A couple of new internal rules at 37signals that we thought we’d share:
Owning the launch too
Lately we’ve had a couple of features, fixes, and tweak lately that have been sitting idly done waiting either for deployment or for input from someone else like design.
So we’re establishing a ground rule: If you’re working on the feature, you own the feature. You’re responsible for involving everyone that needs involving. And do it forcefully.
If you’re a developer and you need input from design, grab a designer and tell them that the feature won’t launch until they deliver X. That’ll get ‘em fired up to get it done!
If you need to have the feature deployed and you’re not confident doing it on your own, book a specific time with Mark to make it happen, so you both can be around.

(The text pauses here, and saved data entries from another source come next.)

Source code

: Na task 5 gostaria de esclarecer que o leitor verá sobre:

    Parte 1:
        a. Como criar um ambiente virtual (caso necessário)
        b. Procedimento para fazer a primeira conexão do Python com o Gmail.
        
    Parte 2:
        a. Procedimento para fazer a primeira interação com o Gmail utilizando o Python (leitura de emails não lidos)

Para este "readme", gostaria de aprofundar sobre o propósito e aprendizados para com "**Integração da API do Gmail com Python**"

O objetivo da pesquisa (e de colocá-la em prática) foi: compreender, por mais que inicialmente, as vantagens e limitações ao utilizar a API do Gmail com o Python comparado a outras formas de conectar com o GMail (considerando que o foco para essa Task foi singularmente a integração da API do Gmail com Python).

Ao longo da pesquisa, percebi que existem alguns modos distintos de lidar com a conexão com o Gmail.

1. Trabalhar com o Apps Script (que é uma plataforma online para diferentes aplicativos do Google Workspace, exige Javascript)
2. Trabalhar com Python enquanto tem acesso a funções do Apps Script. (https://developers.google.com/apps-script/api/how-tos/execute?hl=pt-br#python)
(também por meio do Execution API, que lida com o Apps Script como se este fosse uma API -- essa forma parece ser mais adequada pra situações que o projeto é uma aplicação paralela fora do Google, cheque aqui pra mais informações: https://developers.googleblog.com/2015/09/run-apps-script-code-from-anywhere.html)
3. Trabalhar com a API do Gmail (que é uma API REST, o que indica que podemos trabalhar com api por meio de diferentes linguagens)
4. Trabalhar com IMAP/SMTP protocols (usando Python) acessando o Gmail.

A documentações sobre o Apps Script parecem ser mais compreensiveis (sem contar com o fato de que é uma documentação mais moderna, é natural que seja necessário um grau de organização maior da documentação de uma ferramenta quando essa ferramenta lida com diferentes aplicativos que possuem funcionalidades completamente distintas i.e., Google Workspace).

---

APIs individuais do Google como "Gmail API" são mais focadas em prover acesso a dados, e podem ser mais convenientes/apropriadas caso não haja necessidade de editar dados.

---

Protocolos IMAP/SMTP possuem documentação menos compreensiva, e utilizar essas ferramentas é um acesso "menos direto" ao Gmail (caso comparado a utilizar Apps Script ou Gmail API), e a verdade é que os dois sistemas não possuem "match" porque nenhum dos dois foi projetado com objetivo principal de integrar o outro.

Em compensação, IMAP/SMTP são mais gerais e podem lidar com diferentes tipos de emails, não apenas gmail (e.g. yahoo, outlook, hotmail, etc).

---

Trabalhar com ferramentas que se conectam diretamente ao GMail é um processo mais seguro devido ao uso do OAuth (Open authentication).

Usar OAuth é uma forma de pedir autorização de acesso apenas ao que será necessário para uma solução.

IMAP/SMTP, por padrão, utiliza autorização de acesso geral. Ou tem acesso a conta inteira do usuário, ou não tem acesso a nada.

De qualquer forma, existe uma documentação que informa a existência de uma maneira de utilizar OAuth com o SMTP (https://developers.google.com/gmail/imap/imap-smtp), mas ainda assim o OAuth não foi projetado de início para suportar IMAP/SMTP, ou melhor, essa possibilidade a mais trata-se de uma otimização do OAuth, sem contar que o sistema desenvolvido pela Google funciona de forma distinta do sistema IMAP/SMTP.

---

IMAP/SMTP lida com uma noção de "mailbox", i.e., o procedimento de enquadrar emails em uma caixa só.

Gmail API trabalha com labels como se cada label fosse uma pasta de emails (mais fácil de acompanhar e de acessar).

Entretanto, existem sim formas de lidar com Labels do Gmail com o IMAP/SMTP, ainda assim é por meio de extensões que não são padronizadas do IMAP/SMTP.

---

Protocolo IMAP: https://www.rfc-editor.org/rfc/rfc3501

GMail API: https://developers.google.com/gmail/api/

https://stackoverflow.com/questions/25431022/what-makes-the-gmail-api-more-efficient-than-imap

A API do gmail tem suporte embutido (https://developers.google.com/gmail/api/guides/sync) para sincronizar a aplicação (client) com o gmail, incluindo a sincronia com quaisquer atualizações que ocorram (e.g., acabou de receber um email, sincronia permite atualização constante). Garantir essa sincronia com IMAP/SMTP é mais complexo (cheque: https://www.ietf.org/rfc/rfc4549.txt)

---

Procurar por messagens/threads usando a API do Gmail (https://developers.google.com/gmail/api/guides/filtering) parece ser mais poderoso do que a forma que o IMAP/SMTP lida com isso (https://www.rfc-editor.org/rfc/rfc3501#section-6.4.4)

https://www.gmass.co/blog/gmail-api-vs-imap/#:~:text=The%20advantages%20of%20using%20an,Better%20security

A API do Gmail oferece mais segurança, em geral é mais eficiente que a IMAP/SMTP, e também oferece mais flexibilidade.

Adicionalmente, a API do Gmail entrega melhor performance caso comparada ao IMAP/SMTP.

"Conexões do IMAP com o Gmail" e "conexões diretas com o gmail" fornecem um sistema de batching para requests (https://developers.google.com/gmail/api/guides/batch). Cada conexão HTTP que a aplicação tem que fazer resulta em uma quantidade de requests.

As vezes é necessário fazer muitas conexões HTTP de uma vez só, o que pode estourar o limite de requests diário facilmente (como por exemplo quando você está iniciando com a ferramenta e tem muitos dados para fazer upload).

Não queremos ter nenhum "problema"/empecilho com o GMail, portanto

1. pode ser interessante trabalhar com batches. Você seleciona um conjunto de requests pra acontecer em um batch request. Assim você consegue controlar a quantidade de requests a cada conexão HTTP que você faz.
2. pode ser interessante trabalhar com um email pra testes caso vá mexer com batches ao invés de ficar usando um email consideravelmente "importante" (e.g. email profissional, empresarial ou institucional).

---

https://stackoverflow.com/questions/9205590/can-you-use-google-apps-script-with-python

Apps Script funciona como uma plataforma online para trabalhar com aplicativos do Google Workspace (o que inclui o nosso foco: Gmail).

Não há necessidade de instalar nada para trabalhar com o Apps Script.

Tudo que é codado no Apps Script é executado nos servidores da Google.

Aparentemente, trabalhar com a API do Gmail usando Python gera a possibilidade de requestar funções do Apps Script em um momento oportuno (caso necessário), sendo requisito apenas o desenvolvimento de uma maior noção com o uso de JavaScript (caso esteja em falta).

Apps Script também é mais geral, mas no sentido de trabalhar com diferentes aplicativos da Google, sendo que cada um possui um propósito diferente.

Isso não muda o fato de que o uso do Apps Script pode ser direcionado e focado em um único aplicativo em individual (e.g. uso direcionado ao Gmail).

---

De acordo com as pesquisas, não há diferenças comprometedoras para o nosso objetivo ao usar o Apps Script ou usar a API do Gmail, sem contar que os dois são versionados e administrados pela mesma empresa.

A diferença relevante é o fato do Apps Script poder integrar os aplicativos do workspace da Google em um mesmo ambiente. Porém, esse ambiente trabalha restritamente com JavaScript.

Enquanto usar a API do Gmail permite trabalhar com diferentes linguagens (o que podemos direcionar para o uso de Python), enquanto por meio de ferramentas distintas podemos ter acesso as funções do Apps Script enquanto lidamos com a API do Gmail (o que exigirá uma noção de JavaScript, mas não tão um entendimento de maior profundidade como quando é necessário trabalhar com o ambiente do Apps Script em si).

It feels great to be done with something on the programming side and then feeling free to move on to the next thing. We all do that at times. But it’s not really real until our users are able to enjoy it.
The 2-week plan
We’re also worried that we’re keeping our heads down too long on projects. We’re not stopping, looking around, and deciding where to go next early enough. Things are lingering too long without reality checks.
So here’s the rule moving forward: If someone is working on something for two weeks, stop. Then post a message to the Basecamp project. Use one of three choices (you can also pitch multiple options):
1. Provide an ETA on completing the project and create corresponding milestones in BC for the phases/completion.
2. If you don’t see an end in sight, ask for judo help to get it done sooner. Always consider that there’s a significantly simpler solution than the one you are working on.
3. Suggest abandoning/shelving the project.
The goal here is to not let weeks and weeks and weeks pass before deciding to either judo something or kill it. We’re not using our time efficiently if we’re tangled up and not asking for help. There’s no pride in pushing through something without being able to see the end.